Cluster und Korrelationen


Korrelationen

# Daten einlesen
url <- "https://media.githubusercontent.com/media/MuseumofModernArt/collection/master/Artworks.csv"
artworks <- read.csv(url)

# Übersicht über die Daten
colnames(artworks)
table(as.factor(artworks$Classification))

# Daten selektieren
paintings <- artworks[artworks$Classification == "Painting",]
paintings <- paintings[,c("Title", "Artist", "Date", "DateAcquired", "Height..cm.", "Width..cm.")]
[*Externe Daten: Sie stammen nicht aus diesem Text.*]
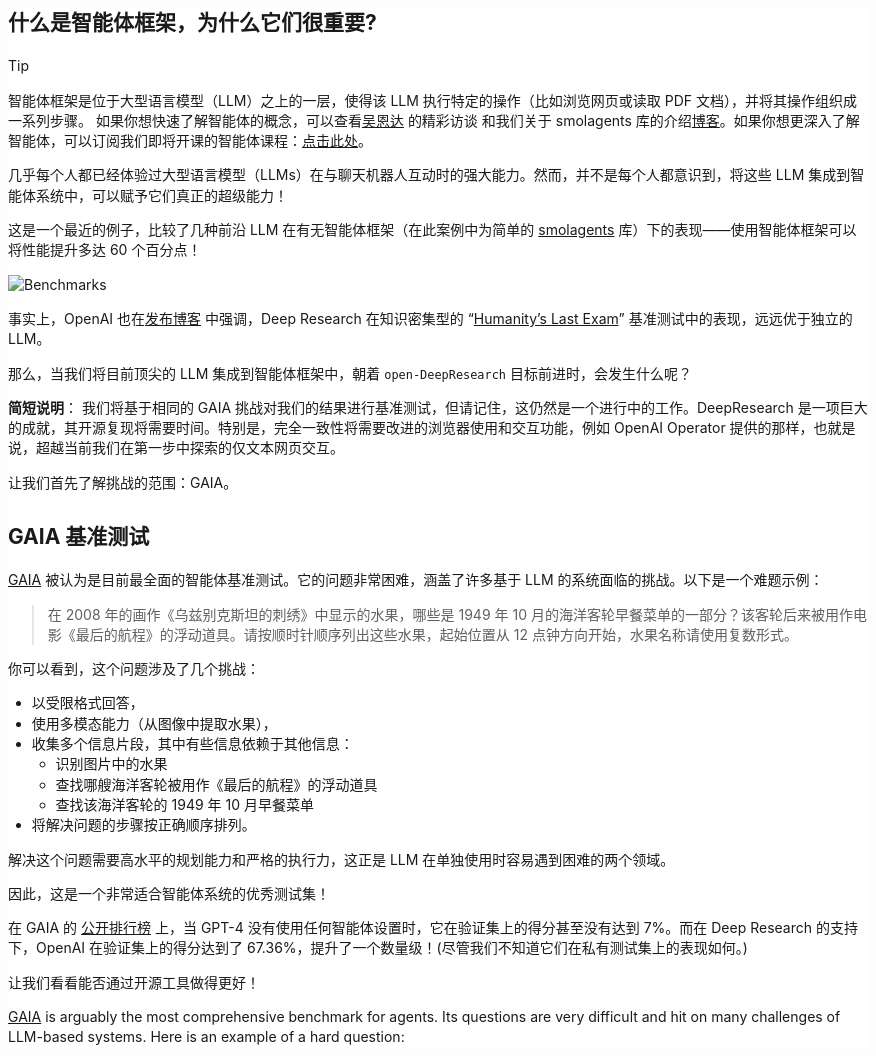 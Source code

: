 
## 什么是智能体框架，为什么它们很重要?

> [!TIP]
>   智能体框架是位于大型语言模型（LLM）之上的一层，使得该 LLM 执行特定的操作（比如浏览网页或读取 PDF 文档），并将其操作组织成一系列步骤。
>	如果你想快速了解智能体的概念，可以查看[吴恩达](https://youtu.be/sal78ACtGTc?feature=shared&t=52) 的精彩访谈 和我们关于 smolagents 库的介绍[博客](https://huggingface.co/blog/smolagents)。如果你想更深入了解智能体，可以订阅我们即将开课的智能体课程：[点击此处](https://huggingface.us17.list-manage.com/subscribe?u=7f57e683fa28b51bfc493d048&id=9ed45a3ef6)。   

几乎每个人都已经体验过大型语言模型（LLMs）在与聊天机器人互动时的强大能力。然而，并不是每个人都意识到，将这些 LLM 集成到智能体系统中，可以赋予它们真正的超级能力！

这是一个最近的例子，比较了几种前沿 LLM 在有无智能体框架（在此案例中为简单的 [smolagents](https://github.com/huggingface/smolagents) 库）下的表现——使用智能体框架可以将性能提升多达 60 个百分点！

![Benchmarks](https://huggingface.co/datasets/huggingface/documentation-images/resolve/6c7ed2035810565043c92b472d5564c3f1fa4d7e/blog/open-deep-research/benchmarks.png)

事实上，OpenAI 也在[发布博客](https://openai.com/index/introducing-deep-research/) 中强调，Deep Research 在知识密集型的 “[Humanity’s Last Exam](https://huggingface.co/datasets/cais/hle)” 基准测试中的表现，远远优于独立的 LLM。

那么，当我们将目前顶尖的 LLM 集成到智能体框架中，朝着 `open-DeepResearch` 目标前进时，会发生什么呢？

**简短说明**： 我们将基于相同的 GAIA 挑战对我们的结果进行基准测试，但请记住，这仍然是一个进行中的工作。DeepResearch 是一项巨大的成就，其开源复现将需要时间。特别是，完全一致性将需要改进的浏览器使用和交互功能，例如 OpenAI Operator 提供的那样，也就是说，超越当前我们在第一步中探索的仅文本网页交互。

让我们首先了解挑战的范围：GAIA。


## GAIA 基准测试


[GAIA](https://huggingface.co/datasets/gaia-benchmark/GAIA) 被认为是目前最全面的智能体基准测试。它的问题非常困难，涵盖了许多基于 LLM 的系统面临的挑战。以下是一个难题示例：

> 在 2008 年的画作《乌兹别克斯坦的刺绣》中显示的水果，哪些是 1949 年 10 月的海洋客轮早餐菜单的一部分？该客轮后来被用作电影《最后的航程》的浮动道具。请按顺时针顺序列出这些水果，起始位置从 12 点钟方向开始，水果名称请使用复数形式。

你可以看到，这个问题涉及了几个挑战：

- 以受限格式回答，
- 使用多模态能力（从图像中提取水果），
- 收集多个信息片段，其中有些信息依赖于其他信息：
    - 识别图片中的水果
    - 查找哪艘海洋客轮被用作《最后的航程》的浮动道具
    - 查找该海洋客轮的 1949 年 10 月早餐菜单
- 将解决问题的步骤按正确顺序排列。

解决这个问题需要高水平的规划能力和严格的执行力，这正是 LLM 在单独使用时容易遇到困难的两个领域。

因此，这是一个非常适合智能体系统的优秀测试集！

在 GAIA 的 [公开排行榜](https://huggingface.co/spaces/gaia-benchmark/leaderboard) 上，当 GPT-4 没有使用任何智能体设置时，它在验证集上的得分甚至没有达到 7%。而在 Deep Research 的支持下，OpenAI 在验证集上的得分达到了 67.36%，提升了一个数量级！(尽管我们不知道它们在私有测试集上的表现如何。)

让我们看看能否通过开源工具做得更好！

[GAIA](https://huggingface.co/datasets/gaia-benchmark/GAIA) is arguably the most comprehensive benchmark for agents. Its questions are very difficult and hit on many challenges of LLM-based systems. Here is an example of a hard question:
#------------------------------------------------

# Zusammenhang Entstehungsdatum und Ankaufdatum
paintings$Date <- gsub(".*?([1-2][0-9]{3}).*", "\\1", paintings$Date)
paintings$Date <- as.numeric(paintings$Date)

paintings$DateAcquired <- gsub(".*?([1-2][0-9]{3}).*", "\\1", paintings$DateAcquired)
paintings$DateAcquired <- as.numeric(paintings$DateAcquired)

paintingsDate <- paintings[!is.na(paintings$Date) & !is.na(paintings$DateAcquired),]

# Streudiagramm
plot(paintingsDate$Date, paintingsDate$DateAcquired, main = "Zusammenhang Entstehungsdatum und Ankaufdatum", xlab = "Entstehungsdatum", ylab = "Ankaufdatum")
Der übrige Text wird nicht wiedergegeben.